Top of The input

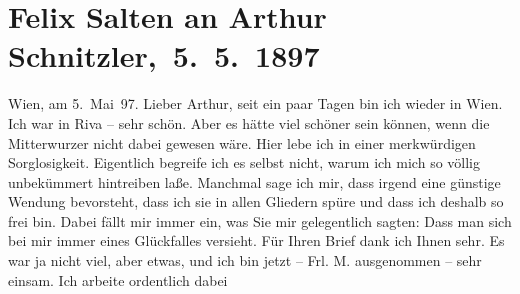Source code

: 

         
         \renewcommand{\erwaehntePersonen}{Personen: Richard Beer-Hofmann, Otto Brahm, Julius von Gans-Ludassy, Georg Hirschfeld, Hugo von Hofmannsthal, Wilhelmine Mitterwurzer, Felix Salten, Ottilie Salten, Gustav Schwarzkopf}
         \renewcommand{\erwaehnteOrte}{Orte: London, Paris, Riva del Garda, Wien}
         \renewcommand{\erwaehnteWerke}{Werke: Agnes Jordan. Schauspiel in fünf Akten}
               \section[ Felix Salten an Arthur Schnitzler, 5. 5. 1897]{ Felix Salten an Arthur Schnitzler, 5. 5. 1897}\nopagebreak{}\rehead{ }\begin{ledgroupsized}[t]{13cm}\normalsize\beginnumbering \toendnotes[C]{\smallbreak\pagebreak[2]} 
\toendnotes[C]{\smallbreak}\pstart
           \raggedleft{}{\pb}Wien, am 5. Mai 97.\pend
           \pstart
           Lieber Arthur, seit ein paar Tagen bin ich wieder in Wien. Ich war in Riva – sehr schön. Aber es hätte viel schöner sein können, wenn die Mitterwurzer nicht dabei gewesen wäre. Hier lebe ich in einer
               merkwürdigen Sorglosigkeit. Eigentlich begreife ich es selbst nicht, warum ich mich
               so völlig unbekümmert hintreiben laße. Manchmal sage ich mir, dass irgend eine
               günstige Wendung bevorsteht, dass ich sie in allen Gliedern spüre und dass ich
               deshalb so frei bin. Dabei fällt mir immer ein, was Sie mir gelegentlich sagten: Dass
               man sich bei mir immer eines Glückfalles versieht. Für Ihren Brief dank ich Ihnen
               sehr. Es war ja nicht viel, aber etwas, und ich bin jetzt – Frl. M. ausgenommen – sehr einsam. Ich arbeite ordentlich dabei

\end{ledgroupsized}
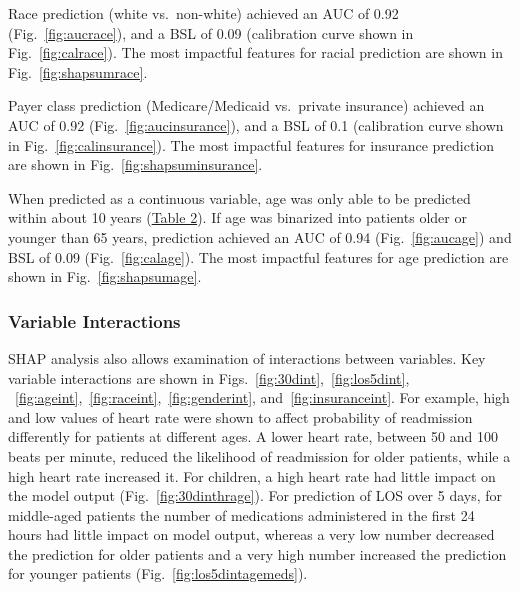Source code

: Race prediction (white vs.\ non-white) achieved an AUC of 0.92 (Fig.\ \ref{fig:aucrace}), 
and a BSL of 0.09 (calibration curve shown in Fig.\ \ref{fig:calrace}).\@
The most impactful features for racial prediction are shown in Fig.\ \ref{fig:shapsumrace}.\@

Payer class prediction (Medicare/Medicaid vs.\ private insurance) achieved an AUC of 0.92 (Fig.\ \ref{fig:aucinsurance}), 
and a BSL of 0.1 (calibration curve shown in Fig.\ \ref{fig:calinsurance}).\@
The most impactful features for insurance prediction are shown in Fig.\ \ref{fig:shapsuminsurance}.\@

When predicted as a continuous variable, age was only able to be predicted within about 10 years (\hyperref[table:table2]{Table 2}).\@
If age was binarized into patients older or younger than 65 years, 
prediction achieved an AUC of 0.94 (Fig.\ \ref{fig:aucage}) and BSL of 0.09 (Fig.\ \ref{fig:calage}).\@
The most impactful features for age prediction are shown in Fig.\ \ref{fig:shapsumage}.\@

\subsubsection{{Variable Interactions}}
SHAP analysis also allows examination of interactions between variables.\@
Key variable interactions are shown in Figs.\ \ref{fig:30dint},~\ref{fig:los5dint},%
~\ref{fig:ageint},~\ref{fig:raceint},~\ref{fig:genderint}, and~\ref{fig:insuranceint}.\@ 
For example, high and low values of heart rate were shown to affect probability of readmission
differently for patients at different ages. A lower heart rate, between 50 and 100 beats per minute,
reduced the likelihood of readmission for older patients, while a high heart rate increased it.\@
For children, a high heart rate had little impact on the model output (Fig.\ \ref{fig:30dinthrage}).\@
For prediction of LOS over 5 days, for middle-aged patients 
the number of medications administered in the first 24 hours had little impact on model output, 
whereas a very low number decreased the prediction for older patients 
and a very high number increased the prediction for younger patients (Fig.\ \ref{fig:los5dintagemeds}).\@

Bottom of The input

* **Problem to work on**:
Tell how many lines of the data above include the string "patients", with no other text in the answer.

* **Task output**:
6